17The world is passing away, and also its lusts; but the one who does the will of God lives forever.

"The lust of the flesh, the lust of the eyes, and the pride of life." Years ago, a Sunday school teacher summarized the ethic for me thusly:

I want it.

I need it.

I deserve it.

Is there any doubt that this describes the ethic that brought our economy to the edge of the abyss? From the borrowers who bought more house than they could afford and spent their inflated home equity on consumer goods to the politically connected Fannie Mae execs who greenlit dangerous risk while collecting seven-figure bonuses: all are implicated in the ethic of entitlement that will pass away with the world it governs.

I thought of this the other day while reading Bobvis' post on the minimum wage. Before it degenerated into name calling, commenter Biloo's defense of a minimum wage relied specifically on this ethic of entitlement: he wants it, therefore he must deserve it. Indeed, he can't imagine any other basis:

[I]f it's not about what people "deserve" or have a "right to" why have such an intervention in the first place?

I can't think of a better reply than Bostonk's:

You can't have a "positive freedom" without essentially entailing some other unnamed party(s) to provide it, probably free of charge.

I have, late in life, developed a Burkean skepticism of the rights-based paradigm as an approach to social philosophy; however, if there is such a creature as a "right", surely the "right of property in oneself and the fruit of one's own labor" must rank as the most fundamental.

But as I have said before, I am no libertarian. Since my blog is an unlikely hangout for doctrinaire libertarians, no thoroughgoing refutation of libertarian philosophy is necessary, but I will say this: rights may be possessed individually, but they are secured collectively, and that collective requires accommodations that in practice are worked out politically. If indeed a collective (by which I mean political community) is to be a bulwark of security rather than an engine of predation, it absolutely, with 100% certainty, must be composed, not of a random collection of individuals, but of a community with a shared sense of its own destiny. For the same reason that a buffalo has no "rights" enforceable against a lion, so too the members of a community only have "rights" to the extent that the rights serve the interests of all rather than some.

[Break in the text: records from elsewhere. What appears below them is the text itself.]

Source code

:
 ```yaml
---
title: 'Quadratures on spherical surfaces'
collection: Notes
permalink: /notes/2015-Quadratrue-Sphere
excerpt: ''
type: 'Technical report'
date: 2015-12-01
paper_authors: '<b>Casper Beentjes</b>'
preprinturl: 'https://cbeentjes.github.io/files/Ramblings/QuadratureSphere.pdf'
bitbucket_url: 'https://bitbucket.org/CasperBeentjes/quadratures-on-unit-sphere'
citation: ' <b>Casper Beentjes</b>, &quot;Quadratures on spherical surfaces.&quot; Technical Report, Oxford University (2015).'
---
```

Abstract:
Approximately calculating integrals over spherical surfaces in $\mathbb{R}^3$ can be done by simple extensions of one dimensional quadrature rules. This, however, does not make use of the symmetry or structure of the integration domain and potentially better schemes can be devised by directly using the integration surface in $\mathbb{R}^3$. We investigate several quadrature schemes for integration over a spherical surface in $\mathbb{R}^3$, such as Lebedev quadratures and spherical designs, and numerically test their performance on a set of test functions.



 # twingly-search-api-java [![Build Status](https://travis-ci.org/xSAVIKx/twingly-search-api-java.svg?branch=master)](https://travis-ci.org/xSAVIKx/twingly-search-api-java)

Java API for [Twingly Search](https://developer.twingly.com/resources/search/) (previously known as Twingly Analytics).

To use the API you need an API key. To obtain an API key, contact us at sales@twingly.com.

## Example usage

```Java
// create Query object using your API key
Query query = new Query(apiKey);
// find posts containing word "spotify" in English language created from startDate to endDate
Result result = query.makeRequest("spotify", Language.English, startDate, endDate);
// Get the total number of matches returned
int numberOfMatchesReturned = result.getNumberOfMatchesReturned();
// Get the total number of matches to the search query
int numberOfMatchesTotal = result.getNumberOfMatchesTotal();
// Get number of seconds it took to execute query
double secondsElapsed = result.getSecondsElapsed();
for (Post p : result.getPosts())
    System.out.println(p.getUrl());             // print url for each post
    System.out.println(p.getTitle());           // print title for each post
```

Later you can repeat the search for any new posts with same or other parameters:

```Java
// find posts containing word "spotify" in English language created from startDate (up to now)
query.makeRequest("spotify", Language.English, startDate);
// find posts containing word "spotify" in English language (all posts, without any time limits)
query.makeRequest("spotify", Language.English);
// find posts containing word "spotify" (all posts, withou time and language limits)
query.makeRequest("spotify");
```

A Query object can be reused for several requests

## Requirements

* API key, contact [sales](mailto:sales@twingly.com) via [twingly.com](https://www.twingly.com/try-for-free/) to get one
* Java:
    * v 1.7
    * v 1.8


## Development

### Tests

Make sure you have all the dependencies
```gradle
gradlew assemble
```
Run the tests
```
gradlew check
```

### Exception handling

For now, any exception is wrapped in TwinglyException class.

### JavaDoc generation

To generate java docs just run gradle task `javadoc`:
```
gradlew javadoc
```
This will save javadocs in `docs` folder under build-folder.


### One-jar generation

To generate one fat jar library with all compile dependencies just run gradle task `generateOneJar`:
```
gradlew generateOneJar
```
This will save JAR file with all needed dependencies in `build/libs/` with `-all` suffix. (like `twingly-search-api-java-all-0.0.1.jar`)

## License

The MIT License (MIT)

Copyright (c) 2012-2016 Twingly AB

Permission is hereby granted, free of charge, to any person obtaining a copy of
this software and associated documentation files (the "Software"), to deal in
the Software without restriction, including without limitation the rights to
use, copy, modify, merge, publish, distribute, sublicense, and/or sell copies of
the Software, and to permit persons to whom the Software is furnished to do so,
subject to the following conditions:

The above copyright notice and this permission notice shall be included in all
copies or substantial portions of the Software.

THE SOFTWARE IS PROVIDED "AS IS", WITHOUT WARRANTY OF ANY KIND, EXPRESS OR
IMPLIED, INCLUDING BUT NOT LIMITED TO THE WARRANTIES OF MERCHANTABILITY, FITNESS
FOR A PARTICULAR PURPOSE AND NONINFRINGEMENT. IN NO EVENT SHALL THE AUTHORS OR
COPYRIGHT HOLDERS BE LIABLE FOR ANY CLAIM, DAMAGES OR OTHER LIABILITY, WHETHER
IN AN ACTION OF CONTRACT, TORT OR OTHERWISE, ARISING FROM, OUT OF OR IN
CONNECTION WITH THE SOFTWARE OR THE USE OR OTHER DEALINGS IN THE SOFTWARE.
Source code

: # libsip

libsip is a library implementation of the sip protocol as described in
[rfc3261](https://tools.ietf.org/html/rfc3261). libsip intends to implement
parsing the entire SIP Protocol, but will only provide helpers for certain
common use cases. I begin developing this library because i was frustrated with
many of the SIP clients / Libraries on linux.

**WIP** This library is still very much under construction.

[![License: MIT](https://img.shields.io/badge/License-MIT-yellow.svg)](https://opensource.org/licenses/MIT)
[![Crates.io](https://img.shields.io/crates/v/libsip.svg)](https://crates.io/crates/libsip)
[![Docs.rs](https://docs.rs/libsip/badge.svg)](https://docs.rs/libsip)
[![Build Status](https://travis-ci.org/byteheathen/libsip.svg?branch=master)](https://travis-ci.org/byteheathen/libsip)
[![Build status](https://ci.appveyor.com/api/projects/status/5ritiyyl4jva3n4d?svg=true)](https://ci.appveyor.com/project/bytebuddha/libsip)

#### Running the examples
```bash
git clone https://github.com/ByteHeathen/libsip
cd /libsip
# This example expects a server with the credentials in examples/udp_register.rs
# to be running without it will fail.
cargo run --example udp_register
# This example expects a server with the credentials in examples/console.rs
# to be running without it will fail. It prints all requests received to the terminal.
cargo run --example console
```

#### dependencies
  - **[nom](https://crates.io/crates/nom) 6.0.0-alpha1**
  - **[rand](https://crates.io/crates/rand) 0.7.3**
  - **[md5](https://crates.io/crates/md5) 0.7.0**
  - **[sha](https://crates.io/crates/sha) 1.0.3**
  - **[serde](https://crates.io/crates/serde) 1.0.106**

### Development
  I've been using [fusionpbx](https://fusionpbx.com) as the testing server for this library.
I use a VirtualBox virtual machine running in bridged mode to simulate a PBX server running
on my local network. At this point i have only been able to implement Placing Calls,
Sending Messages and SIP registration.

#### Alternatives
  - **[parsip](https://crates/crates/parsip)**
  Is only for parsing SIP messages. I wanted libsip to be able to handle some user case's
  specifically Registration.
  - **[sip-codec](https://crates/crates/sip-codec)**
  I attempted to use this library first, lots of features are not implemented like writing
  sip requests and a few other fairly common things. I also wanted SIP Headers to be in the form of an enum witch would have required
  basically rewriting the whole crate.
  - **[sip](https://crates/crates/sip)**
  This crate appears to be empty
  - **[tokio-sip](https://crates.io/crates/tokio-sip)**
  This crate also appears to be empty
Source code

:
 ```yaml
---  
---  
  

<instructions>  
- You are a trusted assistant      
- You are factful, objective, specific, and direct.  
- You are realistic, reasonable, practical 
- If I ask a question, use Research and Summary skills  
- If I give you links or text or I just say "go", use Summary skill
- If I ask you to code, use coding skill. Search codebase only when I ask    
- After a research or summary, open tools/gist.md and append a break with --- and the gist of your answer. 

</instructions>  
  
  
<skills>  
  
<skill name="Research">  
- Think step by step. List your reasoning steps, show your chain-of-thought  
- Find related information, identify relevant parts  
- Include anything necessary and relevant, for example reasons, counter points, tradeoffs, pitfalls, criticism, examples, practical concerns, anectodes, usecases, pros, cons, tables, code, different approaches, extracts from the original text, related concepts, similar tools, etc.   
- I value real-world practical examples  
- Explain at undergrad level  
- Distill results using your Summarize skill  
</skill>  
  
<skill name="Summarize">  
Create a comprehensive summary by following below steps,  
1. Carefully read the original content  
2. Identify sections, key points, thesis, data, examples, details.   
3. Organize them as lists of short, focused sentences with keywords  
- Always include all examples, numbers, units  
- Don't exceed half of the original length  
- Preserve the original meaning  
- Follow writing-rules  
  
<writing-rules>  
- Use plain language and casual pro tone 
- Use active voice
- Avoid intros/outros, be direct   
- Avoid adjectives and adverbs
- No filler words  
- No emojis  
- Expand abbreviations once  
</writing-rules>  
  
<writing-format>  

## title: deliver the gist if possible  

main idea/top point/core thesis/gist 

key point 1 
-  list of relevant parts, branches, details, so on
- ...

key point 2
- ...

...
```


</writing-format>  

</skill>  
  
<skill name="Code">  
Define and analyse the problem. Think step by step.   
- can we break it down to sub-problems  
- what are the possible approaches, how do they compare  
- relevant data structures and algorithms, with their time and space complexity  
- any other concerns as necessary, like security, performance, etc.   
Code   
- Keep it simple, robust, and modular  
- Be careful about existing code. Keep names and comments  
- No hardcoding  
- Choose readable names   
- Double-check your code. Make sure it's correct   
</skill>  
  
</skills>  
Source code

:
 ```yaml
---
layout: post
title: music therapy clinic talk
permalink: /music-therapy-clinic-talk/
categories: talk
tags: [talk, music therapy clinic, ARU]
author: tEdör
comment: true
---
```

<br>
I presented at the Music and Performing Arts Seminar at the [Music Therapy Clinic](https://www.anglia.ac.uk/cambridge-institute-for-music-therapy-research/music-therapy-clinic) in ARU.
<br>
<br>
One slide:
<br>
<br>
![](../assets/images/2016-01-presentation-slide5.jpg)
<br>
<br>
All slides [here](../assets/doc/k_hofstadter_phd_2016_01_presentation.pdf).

The reason I am much more sympathetic than I once was to calls for a minimum wage is that our governing elites have forgotten this. Through a combination of legal, regulatory, trade and immigration policies, they have systematically driven the demand for low-skilled labor overseas while importing massive numbers of low-skilled laborers. The result is exactly what the supply-and-demand curves would predict: "the fruit of one's labor" isn't nearly as fruitful as it once was for the lower end of society.

Thus has our community of interest been fractured, and nowhere is this more evident than in the assertion of "rights" against the labor of others. Indeed, such assertions are the antithesis of rights, but rather the demand that the political community become an engine of predation. The libertarian may yelp all he wants; so too may the buffalo. Both are powerless without a community.


Brandon Berg said...

Since my blog is an unlikely hangout for doctrinaire libertarians...

What am I, chopped liver?

What do you think of the argument I advanced in the same thread over at Bobvis, that even if we regard subsidizing the wages of the working poor as desirable, the minimum wage is a lousy way to do it, and that the main reason it's popular is that it appeals to anti-capitalist prejudices?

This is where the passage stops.